- _WHAT IS BEING ASKED_:
Your job here is to restate every record exactly, pictures excluded.

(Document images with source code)

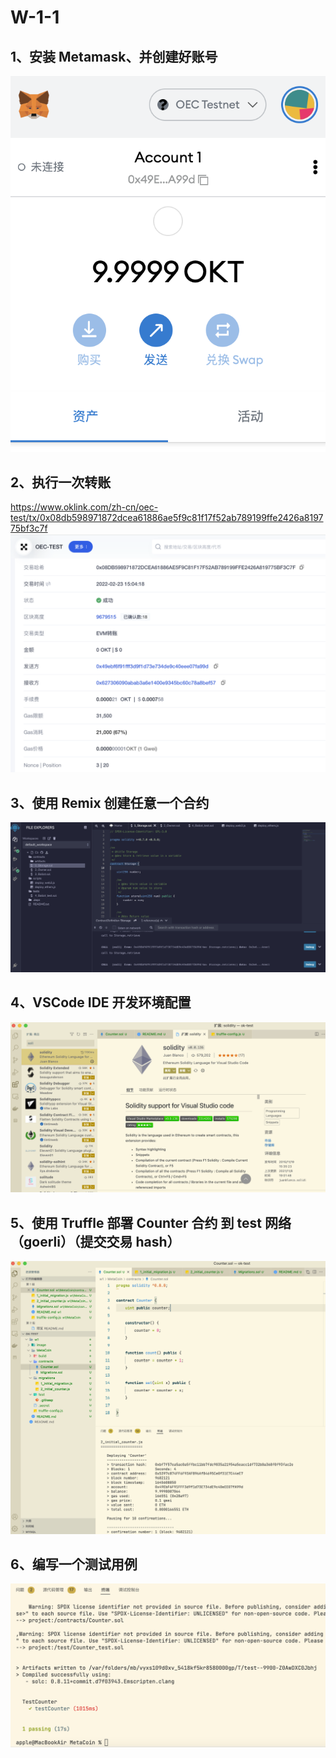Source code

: # W-1-1
## 1、安装 Metamask、并创建好账号
![](image/1.png)

## 2、执行一次转账
https://www.oklink.com/zh-cn/oec-test/tx/0x08db598971872dcea61886ae5f9c81f17f52ab789199ffe2426a819775bf3c7f
![](image/2.png)

## 3、使用 Remix 创建任意一个合约
![](image/3.png)
## 4、VSCode IDE 开发环境配置
![](image/4.png)
## 5、使用 Truffle 部署 Counter 合约 到 test 网络（goerli）（提交交易 hash）
![](image/5.png)
## 6、编写一个测试用例
![](image/6.png)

- _ANSWER BELOW_:
Source code

: # W-1-1
## 1、安装 Metamask、并创建好账号
![](image/1.png)

## 2、执行一次转账
https://www.oklink.com/zh-cn/oec-test/tx/0x08db598971872dcea61886ae5f9c81f17f52ab789199ffe2426a819775bf3c7f
![](image/2.png)

## 3、使用 Remix 创建任意一个合约
![](image/3.png)
## 4、VSCode IDE 开发环境配置
![](image/4.png)
## 5、使用 Truffle 部署 Counter 合约 到 test 网络（goerli）（提交交易 hash）
![](image/5.png)
## 6、编写一个测试用例
![](image/6.png)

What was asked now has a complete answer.